Collected data:
>>

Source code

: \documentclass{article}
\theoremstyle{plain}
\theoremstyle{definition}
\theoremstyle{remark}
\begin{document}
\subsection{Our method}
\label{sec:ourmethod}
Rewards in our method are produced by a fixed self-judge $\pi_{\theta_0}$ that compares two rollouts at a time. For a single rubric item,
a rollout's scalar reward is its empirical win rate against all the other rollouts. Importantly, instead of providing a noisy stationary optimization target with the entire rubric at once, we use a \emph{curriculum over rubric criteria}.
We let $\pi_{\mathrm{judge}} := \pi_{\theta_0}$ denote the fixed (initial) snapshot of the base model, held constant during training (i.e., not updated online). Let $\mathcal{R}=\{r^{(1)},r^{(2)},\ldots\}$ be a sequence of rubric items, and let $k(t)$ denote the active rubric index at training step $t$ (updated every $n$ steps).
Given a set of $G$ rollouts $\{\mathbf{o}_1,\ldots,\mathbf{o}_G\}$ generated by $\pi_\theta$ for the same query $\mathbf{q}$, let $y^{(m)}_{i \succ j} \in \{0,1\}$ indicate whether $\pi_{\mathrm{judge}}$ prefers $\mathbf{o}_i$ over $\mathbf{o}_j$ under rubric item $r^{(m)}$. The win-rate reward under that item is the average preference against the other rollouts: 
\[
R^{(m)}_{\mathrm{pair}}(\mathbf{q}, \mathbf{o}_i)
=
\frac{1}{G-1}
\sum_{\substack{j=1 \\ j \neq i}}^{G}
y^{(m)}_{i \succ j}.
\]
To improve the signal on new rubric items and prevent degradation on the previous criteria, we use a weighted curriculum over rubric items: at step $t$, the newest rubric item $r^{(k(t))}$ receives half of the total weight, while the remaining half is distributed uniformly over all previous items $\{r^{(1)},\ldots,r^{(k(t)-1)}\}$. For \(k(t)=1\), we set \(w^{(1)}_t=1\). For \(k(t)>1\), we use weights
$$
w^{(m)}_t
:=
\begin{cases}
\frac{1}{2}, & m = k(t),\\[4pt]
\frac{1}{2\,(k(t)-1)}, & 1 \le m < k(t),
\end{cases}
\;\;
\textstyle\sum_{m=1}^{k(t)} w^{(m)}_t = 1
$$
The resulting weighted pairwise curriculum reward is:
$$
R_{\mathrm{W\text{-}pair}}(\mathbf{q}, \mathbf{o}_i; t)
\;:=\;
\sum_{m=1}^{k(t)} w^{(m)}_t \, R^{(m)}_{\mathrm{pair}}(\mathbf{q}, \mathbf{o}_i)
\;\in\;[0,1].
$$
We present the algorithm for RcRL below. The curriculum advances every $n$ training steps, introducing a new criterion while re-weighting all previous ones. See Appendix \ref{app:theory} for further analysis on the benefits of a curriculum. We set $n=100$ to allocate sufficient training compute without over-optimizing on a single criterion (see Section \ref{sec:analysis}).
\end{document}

<<

Reproduce the entries above in full, verbatim.

Output below:
Source code

: \documentclass{article}
\theoremstyle{plain}
\theoremstyle{definition}
\theoremstyle{remark}
\begin{document}
\subsection{Our method}
\label{sec:ourmethod}
Rewards in our method are produced by a fixed self-judge $\pi_{\theta_0}$ that compares two rollouts at a time. For a single rubric item,
a rollout's scalar reward is its empirical win rate against all the other rollouts. Importantly, instead of providing a noisy stationary optimization target with the entire rubric at once, we use a \emph{curriculum over rubric criteria}.
We let $\pi_{\mathrm{judge}} := \pi_{\theta_0}$ denote the fixed (initial) snapshot of the base model, held constant during training (i.e., not updated online). Let $\mathcal{R}=\{r^{(1)},r^{(2)},\ldots\}$ be a sequence of rubric items, and let $k(t)$ denote the active rubric index at training step $t$ (updated every $n$ steps).
Given a set of $G$ rollouts $\{\mathbf{o}_1,\ldots,\mathbf{o}_G\}$ generated by $\pi_\theta$ for the same query $\mathbf{q}$, let $y^{(m)}_{i \succ j} \in \{0,1\}$ indicate whether $\pi_{\mathrm{judge}}$ prefers $\mathbf{o}_i$ over $\mathbf{o}_j$ under rubric item $r^{(m)}$. The win-rate reward under that item is the average preference against the other rollouts: 
\[
R^{(m)}_{\mathrm{pair}}(\mathbf{q}, \mathbf{o}_i)
=
\frac{1}{G-1}
\sum_{\substack{j=1 \\ j \neq i}}^{G}
y^{(m)}_{i \succ j}.
\]
To improve the signal on new rubric items and prevent degradation on the previous criteria, we use a weighted curriculum over rubric items: at step $t$, the newest rubric item $r^{(k(t))}$ receives half of the total weight, while the remaining half is distributed uniformly over all previous items $\{r^{(1)},\ldots,r^{(k(t)-1)}\}$. For \(k(t)=1\), we set \(w^{(1)}_t=1\). For \(k(t)>1\), we use weights
$$
w^{(m)}_t
:=
\begin{cases}
\frac{1}{2}, & m = k(t),\\[4pt]
\frac{1}{2\,(k(t)-1)}, & 1 \le m < k(t),
\end{cases}
\;\;
\textstyle\sum_{m=1}^{k(t)} w^{(m)}_t = 1
$$
The resulting weighted pairwise curriculum reward is:
$$
R_{\mathrm{W\text{-}pair}}(\mathbf{q}, \mathbf{o}_i; t)
\;:=\;
\sum_{m=1}^{k(t)} w^{(m)}_t \, R^{(m)}_{\mathrm{pair}}(\mathbf{q}, \mathbf{o}_i)
\;\in\;[0,1].
$$
We present the algorithm for RcRL below. The curriculum advances every $n$ training steps, introducing a new criterion while re-weighting all previous ones. See Appendix \ref{app:theory} for further analysis on the benefits of a curriculum. We set $n=100$ to allocate sufficient training compute without over-optimizing on a single criterion (see Section \ref{sec:analysis}).
\end{document}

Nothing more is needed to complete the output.